The second function of the device has to do with finding these homeless animals a family. Twenty years ago, the only options for finding a new friend was to get one from the local shelter, find a breeder in your area, or to pick up a stray off the side of the road. In this day and age, there are many websites that facilitate the adoption of animals that are in shelters all across the nation. This device would allow for easier and more widespread placements. On the bottom half of the device are several input buttons. There is a button for each “portion” of the animal. There are buttons for tail type, ear type, color, coat length, height, weight, leg length, shape of head, bark pitch and volume, and every other possible feature of a dog that you can think of. Shelters are then able to quickly scan the dogs in their cages using the first function of the device and then the device will upload the dog information to the database, categorizing the animals by their features. That way when a family is looking for a new pet, they simply have to pick up the device and search for the type of animal they’re looking for and the device will locate the top 50 matches for their specifications in the area.

Sept 4-Electricity

Introduction:

In this lab, we were learning how to create basic circuits on a breadboard, use multimeters, read resistors, and use a potentiometer.

Procedure:

In the beginning, we tried using a battery to power our breadboard, but after testing it, we realized that the battery was not putting out the right amount of voltage. So instead of using the battery, we decided to use the arduino. Next, what we needed to do was use the multimeter to ensure that the arduino was indeed putting out 5 volts. We did this by touching the leads on the multimeter to the wires that were plugged in to our arduino. Through following these steps, we confirmed that the arduino was putting out the right amount of power.

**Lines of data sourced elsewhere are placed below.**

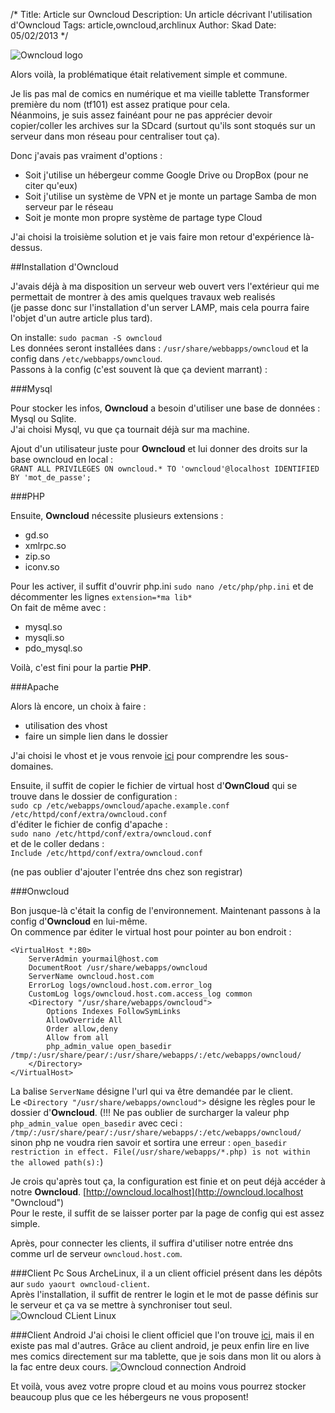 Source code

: /*
Title: Article sur Owncloud
Description: Un article décrivant l'utilisation d'Owncloud
Tags: article,owncloud,archlinux
Author: Skad
Date: 05/02/2013
*/

![Owncloud logo](http://upload.wikimedia.org/wikipedia/commons/thumb/b/b6/OwnCloud2-Logo.svg/96px-OwnCloud2-Logo.svg.png "Owncloud logo")

Alors voilà, la problématique était relativement simple et commune.

Je lis pas mal de comics en numérique et ma vieille tablette Transformer première du nom (tf101) est assez pratique pour cela.  
Néanmoins, je suis assez fainéant pour ne pas apprécier devoir copier/coller les archives sur la SDcard (surtout qu'ils sont stoqués sur un serveur dans mon réseau pour centraliser tout ça).

Donc j'avais pas vraiment d'options :  

* Soit j'utilise un hébergeur comme Google Drive ou DropBox (pour ne citer qu'eux)  
* Soit j'utilise un système de VPN et je monte un partage Samba de mon serveur par le réseau  
* Soit je monte mon propre système de partage type Cloud

J'ai choisi la troisième solution et je vais faire mon retour d'expérience là-dessus.

##Installation d'Owncloud


J'avais déjà à ma disposition un serveur web ouvert vers l'extérieur qui me permettait de montrer à des amis quelques travaux web realisés  
(je passe donc sur l'installation d'un server LAMP, mais cela pourra faire l'objet d'un autre article plus tard).  

On installe:  `sudo pacman -S owncloud`  
Les données seront installées dans : `/usr/share/webbapps/owncloud` et la config dans `/etc/webbapps/owncloud`.  
Passons à la config (c'est souvent là que ça devient marrant) :   

###Mysql  

Pour stocker les infos, **Owncloud** a besoin d'utiliser une base de données : Mysql ou Sqlite.  
J'ai choisi Mysql, vu que ça tournait déjà sur ma machine.

Ajout d'un utilisateur juste pour **Owncloud** et lui donner des droits sur la base owncloud en local :  
`GRANT ALL PRIVILEGES ON owncloud.* TO 'owncloud'@localhost IDENTIFIED BY 'mot_de_passe';`

###PHP

Ensuite, **Owncloud** nécessite plusieurs extensions : 

* gd.so
* xmlrpc.so
* zip.so
* iconv.so

Pour les activer, il suffit d'ouvrir php.ini `sudo nano /etc/php/php.ini` et de décommenter les lignes `extension=*ma lib*`  
On fait de même avec :

* mysql.so
* mysqli.so
* pdo_mysql.so

Voilà, c'est fini pour la partie **PHP**.

###Apache


Alors là encore, un choix à faire :

* utilisation des vhost
* faire un simple lien dans le dossier

J'ai choisi le vhost et je vous renvoie [ici](http://lxl.io/apache-subdomain "Define subdomains") pour comprendre les sous-domaines.

Ensuite, il suffit de copier le fichier de virtual host d'**OwnCloud** qui se trouve dans le dossier de configuration :  
`sudo cp /etc/webapps/owncloud/apache.example.conf /etc/httpd/conf/extra/owncloud.conf`  
d'éditer le fichier de config d'apache :  
`sudo nano /etc/httpd/conf/extra/owncloud.conf`  
et de le coller dedans :  
`Include /etc/httpd/conf/extra/owncloud.conf`

(ne pas oublier d'ajouter l'entrée dns chez son registrar)

###Onwcloud

Bon jusque-là c'était la config de l'environnement. Maintenant passons à la config d'**Owncloud** en lui-même.  
On commence par éditer le virtual host pour pointer au bon endroit :  

    <VirtualHost *:80>
        ServerAdmin yourmail@host.com
        DocumentRoot /usr/share/webapps/owncloud
        ServerName owncloud.host.com
        ErrorLog logs/owncloud.host.com.error_log
        CustomLog logs/owncloud.host.com.access_log common
        <Directory "/usr/share/webapps/owncloud">
            Options Indexes FollowSymLinks
            AllowOverride All
            Order allow,deny
            Allow from all
            php_admin_value open_basedir /tmp/:/usr/share/pear/:/usr/share/webapps/:/etc/webapps/owncloud/
        </Directory>
    </VirtualHost>

La balise `ServerName` désigne l'url qui va être demandée par le client.  
Le `<Directory "/usr/share/webapps/owncloud">` désigne les règles pour le dossier d'**Owncloud**.
(!!! Ne pas oublier de surcharger la valeur php `php_admin_value open_basedir` avec ceci : `/tmp/:/usr/share/pear/:/usr/share/webapps/:/etc/webapps/owncloud/` sinon php ne voudra rien savoir et sortira une erreur : `open_basedir restriction in effect. File(/usr/share/webapps/*.php) is not within the allowed path(s):`)

Je crois qu'après tout ça, la configuration est finie et on peut déjà accéder à notre **Owncloud**.
[http://owncloud.localhost](http://owncloud.localhost "Owncloud")  
Pour le reste, il suffit de se laisser porter par la page de config qui est assez simple.

Après, pour connecter les clients, il suffira d'utiliser notre entrée dns comme url de serveur `owncloud.host.com`.

###Client Pc
Sous ArcheLinux, il a un client officiel présent dans les dépôts aur `sudo yaourt owncloud-client`.  
Après l'installation, il suffit de rentrer le login et le mot de passe définis sur le serveur et ça va se mettre à synchroniser tout seul.
![Owncloud CLient Linux](http://owncloud.org/wp-content/uploads/2012/03/linux3.png "Owncloud CLient Linux")

###Client Android
J'ai choisi le client officiel que l'on trouve [ici](https://play.google.com/store/apps/details?id=com.owncloud.android "Owncloud official client app"), mais il en existe pas mal d'autres.
Grâce au client android, je peux enfin lire en live mes comics directement sur ma tablette, que je sois dans mon lit ou alors à la fac entre deux cours.
![Owncloud connection Android](https://lh6.ggpht.com/tyWNeXaQN5qsXDEfirYwHzHvTPX5C2KfSprz7iRLDTAxBpt-J7Kwp0VUjAMih059zYJ9=h900-rw "Oncloud connection Android")  

Et voilà, vous avez votre propre cloud et au moins vous pourrez stocker beaucoup plus que ce les hébergeurs ne vous proposent!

Next, we started to form our circuit. We user a Resistor Color Code Chart like the one above to calculate how much resistance each resistor gave so that we could make sure that our LED would be getting enough, but not too much power. We double checked our suspicions with the multimeter to make sure that our calculations were correct. It took a few tries to get the right resistor, but eventually we were successful.

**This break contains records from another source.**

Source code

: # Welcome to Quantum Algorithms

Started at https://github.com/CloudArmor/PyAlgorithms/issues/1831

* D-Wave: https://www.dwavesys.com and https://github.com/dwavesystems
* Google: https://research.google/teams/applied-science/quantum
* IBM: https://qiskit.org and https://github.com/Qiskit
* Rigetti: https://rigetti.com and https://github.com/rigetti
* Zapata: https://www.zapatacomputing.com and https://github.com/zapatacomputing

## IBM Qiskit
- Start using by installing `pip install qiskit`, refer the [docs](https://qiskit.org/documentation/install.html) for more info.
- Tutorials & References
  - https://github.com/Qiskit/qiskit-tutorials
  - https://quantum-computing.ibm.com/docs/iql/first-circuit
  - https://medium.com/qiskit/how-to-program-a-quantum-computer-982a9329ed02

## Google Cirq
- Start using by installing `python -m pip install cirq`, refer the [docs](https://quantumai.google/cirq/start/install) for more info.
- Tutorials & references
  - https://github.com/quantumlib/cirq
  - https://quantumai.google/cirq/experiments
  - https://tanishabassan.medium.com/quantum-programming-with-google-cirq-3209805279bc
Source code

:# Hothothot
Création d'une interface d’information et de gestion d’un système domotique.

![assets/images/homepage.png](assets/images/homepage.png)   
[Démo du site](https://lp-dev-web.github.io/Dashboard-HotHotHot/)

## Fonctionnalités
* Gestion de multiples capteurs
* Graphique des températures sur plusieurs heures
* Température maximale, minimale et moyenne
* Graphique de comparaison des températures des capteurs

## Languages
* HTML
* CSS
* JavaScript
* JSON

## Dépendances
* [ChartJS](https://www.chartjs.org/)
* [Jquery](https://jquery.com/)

To make a serial circuit, we plugged the red wire in to the arduino and then plugged that in to the first column on our breadboard. That supplied power to the first row. From there, we ran another read wire to the row where our resistor started. On the row where our resistor ended, we placed the LED’s. Then, we plugged a blue wire from the row with the LEDs to a higher row. From there, we plugged in a white wire that connected to our ground column, which was then connected via black wire back to our arduino. Really, we did not need the blue wire-we could have plugged the white wire directly from our LED row to our ground column.

Before power

After power

Next we decided to make a parallel circuit. Starting with our already completed serial circuit, we added a switch on the row with the read wire and first resistor. This switch was so that when the button was pushed, our second resistor would receive power. This second resistor ran to another row that had two more LEDs and a yellow wire. This yellow wire ran from the LED row back over to the row with the blue and white wires, completing that side of the circuit.

Before button pushing

During button pushing

Ideally we were hoping to design a circuit that would allow the first set of LEDs to be on when the button was not pushed and then the second set of LEDs to turn on while the first turned off when the button was pushed. However, we were informed that we did not have the materials on hand to complete this type of circuit.

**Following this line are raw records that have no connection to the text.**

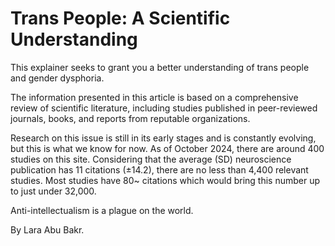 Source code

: # Trans People: A Scientific Understanding


This explainer seeks to grant you a better understanding of trans people and gender dysphoria.

The information presented in this article is based on a comprehensive review of scientific literature, including studies published in peer-reviewed journals, books, and reports from reputable organizations.

Research on this issue is still in its early stages and is constantly evolving, but this is what we know for now. As of October 2024, there are around 400 studies on this site. Considering that the average (SD) neuroscience publication has 11 citations (±14.2), there are no less than 4,400 relevant studies. Most studies have 80~ citations which would bring this number up to just under 32,000.

Anti-intellectualism is a plague on the world.

By Lara Abu Bakr.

Next we learned how to use the potentiometer. With the potentiometer we created a very simple circuit with only one LED. With the breadboard still connected to the arduino in the same way it was before, we connected an orange wire from the power column on the breadboard to the potentiometer to supply it power. Next, we connected the brown wire from the potentiometer to the ground column to provide ground for the potentiometer. Finally, we connected the green cable to the row on the breadboard that contained the LED and the white cable that was providing ground for the LED circuit. We did not need to use a resistor as that is what the potentiometer does. The potentiometer allows the resistance to be change with the twist of the knob on top.

Our circuit with the potentiometer

Conclusion: 

In this lab I learned a lot about how circuits work. Also, I had heard the term multimeter numerous times before, but had never actually used one. This lab was a good chance to be able to. I gained a lot of hands on experience that I think will help me in the future both in this class and hopefully in the real world (It also reaffirmed in my mind that my lab partner can’t follow instructions. At all. Ever.)

Sept 3-Sensor Walk

Today I took a walk around Centennial to observe what types of sensors are used every day.

This motion sensor detects whether there is someone who is about to open the door. It locks the door when there is no motion and unlocks it when there is motion.

These sensors are outside of and throughout every dorm building. They  require a scan from a key card . If the key card has the rights to enter the building or hall, the light turns green and the door unlocks. If there is no scan or the card isn't set to allow the user in that specific area, the door will remain locked and the light will stay red.

This is an example of a sensor that was designed to assist those with disabilities. This button is at a level that is reachable by those in wheelchairs and when pressed allows the door to open itself.

The sprinkler system is an example of a sensor that is for the safety of the residents. When smoke fills the room, this sensor is triggered, turning on sprinklers that will put out any fire.

An elevator button is also a good example of a sensor that we use in everyday life.

These hand sanitizers that are installed all across campus have motion sensors in them. When a hand is placed below the dispenser, the canister automatically deposits the correct amount of sanitizer. 

While those are only a few of the sensors that can be found around Centennial, I think it is clear that we all interact with sensors far more than we realize on an every day basis. This assignment was interesting to me since it gave me cause to pay more attention to my surroundings and notice sensors that I probably would not have thought about otherwise.

Aug 30-Soldering

Intro:

In class, we did an introduction on how to solder. Soldering is a term used to describe the process most commonly used to connect two metal objects together. It is done by heating up the metal and applying the solder (a compound that is usually made of tin or lead). The combination of the hot metal and the solder causes a chemical reaction that makes all three compounds bind together to form a bond that, once cool, is strong and allows electricity to flow through it.

Procedure:

In this lab, our instructions were to solder a battery snap to a power plug and then solder wires from a power jack to a header pin. We were then supposed to test our device using a pre-prepared breadboard that had an LED light. The desired result was that when the battery snap was placed on top of the battery and the header pin was placed in the breadboard, the LED would light up.

All of our materials before we started

We started out by preparing the wires that would run from our power jack to the header pin. First we had to cut the wires and strip the covering off of both ends so that the solder would stick to the metal. Next, we pre-applied the solder to the wires to hopefully make it easier to get the wire to stick to the header pin. Unfortunately, in our case, that seemed to make it more difficult to get the wire to meld, so we ended up applying more solder as we were trying to connect them. After adding more solder, the solder melted and the metals fused properly.

The other issue we ran into was not being careful when choosing how to connect the wire to the power jack. We soldered our wire on perpendicular to the jack, and then realized that it would not fit into the sleeve. Because of that error, we had to reheat the metal, take off the wire, and re-solder the entire piece.

After finishing the piece that would connect the breadboard to the jack, we began working on the piece that connects the battery to the plug. This time, we avoided the errors we made with the jack and managed to get everything soldered quickly and properly.

Our finished battery clip and header pin

Then the only thing left was to test our pieces using the breadboard. We placed the header pin in the breadboard, clipped the battery snap on the battery, and achieved success.

Success!

Conclusion:

Overall, I really enjoyed learning how to solder. It was really interesting to me to see how something that was liquid a few moments ago could cool off and form a strong bond. It was also neat to be able to make something so easily that could provide power for a breadboard. I learned a lot in this lab and I am excited to see what we get to make next!